In your copy, leave out the pictures and repeat the entries below exactly.

- Dataset items -
====
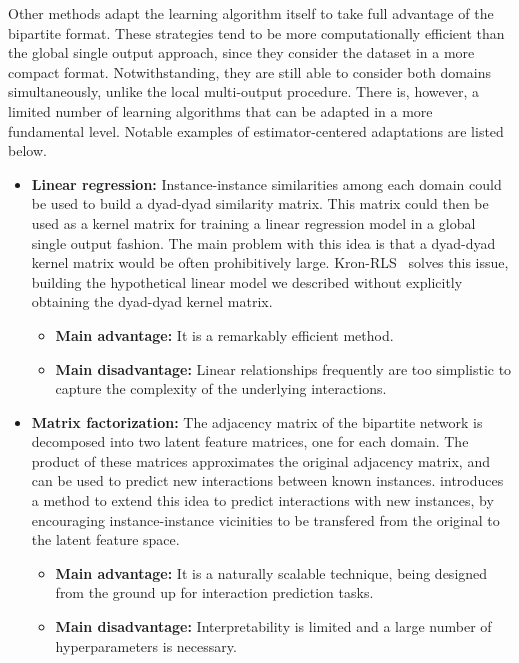 Other methods adapt the learning algorithm itself to take full advantage of the bipartite format. These strategies tend to be more computationally efficient than the global single output approach, since they consider the dataset in a more compact format. Notwithstanding, they are still able to consider both domains simultaneously, unlike the local multi-output procedure. There is, however, a limited number of learning algorithms that can be adapted in a more fundamental level. Notable examples of estimator-centered adaptations are listed below.

\begin{itemize}
    \item \textbf{Linear regression:} Instance-instance similarities among each domain could be used to build a dyad-dyad similarity matrix. This matrix could then be used as a kernel matrix for training a linear regression model in a global single output fashion. The main problem with this idea is that a dyad-dyad kernel matrix would be often prohibitively large. Kron-RLS~\cite{vanlaarhoven2011gaussian} solves this issue, building the hypothetical linear model we described without explicitly obtaining the dyad-dyad kernel matrix.
    \begin{itemize}
        \item \textbf{Main advantage:} It is a remarkably efficient method.
        \item \textbf{Main disadvantage:} Linear relationships frequently are too simplistic to capture the complexity of the underlying interactions.
    \end{itemize}
    \item \textbf{Matrix factorization:} The adjacency matrix of the bipartite network is decomposed into two latent feature matrices, one for each domain. The product of these matrices approximates the original adjacency matrix, and can be used to predict new interactions between known instances.  introduces a method to extend this idea to predict interactions with new instances, by encouraging instance-instance vicinities to be transfered from the original to the latent feature space.
    \begin{itemize}
        \item \textbf{Main advantage:} It is a naturally scalable technique, being designed from the ground up for interaction prediction tasks.
        \item \textbf{Main disadvantage:} Interpretability is limited and a large number of hyperparameters is necessary.  %

\end{itemize}
\end{itemize}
====
- Result of the exercise -
 Other methods adapt the learning algorithm itself to take full advantage of the bipartite format. These strategies tend to be more computationally efficient than the global single output approach, since they consider the dataset in a more compact format. Notwithstanding, they are still able to consider both domains simultaneously, unlike the local multi-output procedure. There is, however, a limited number of learning algorithms that can be adapted in a more fundamental level. Notable examples of estimator-centered adaptations are listed below.

\begin{itemize}
    \item \textbf{Linear regression:} Instance-instance similarities among each domain could be used to build a dyad-dyad similarity matrix. This matrix could then be used as a kernel matrix for training a linear regression model in a global single output fashion. The main problem with this idea is that a dyad-dyad kernel matrix would be often prohibitively large. Kron-RLS~\cite{vanlaarhoven2011gaussian} solves this issue, building the hypothetical linear model we described without explicitly obtaining the dyad-dyad kernel matrix.
    \begin{itemize}
        \item \textbf{Main advantage:} It is a remarkably efficient method.
        \item \textbf{Main disadvantage:} Linear relationships frequently are too simplistic to capture the complexity of the underlying interactions.
    \end{itemize}
    \item \textbf{Matrix factorization:} The adjacency matrix of the bipartite network is decomposed into two latent feature matrices, one for each domain. The product of these matrices approximates the original adjacency matrix, and can be used to predict new interactions between known instances.  introduces a method to extend this idea to predict interactions with new instances, by encouraging instance-instance vicinities to be transfered from the original to the latent feature space.
    \begin{itemize}
        \item \textbf{Main advantage:} It is a naturally scalable technique, being designed from the ground up for interaction prediction tasks.
        \item \textbf{Main disadvantage:} Interpretability is limited and a large number of hyperparameters is necessary.  %

\end{itemize}
\end{itemize}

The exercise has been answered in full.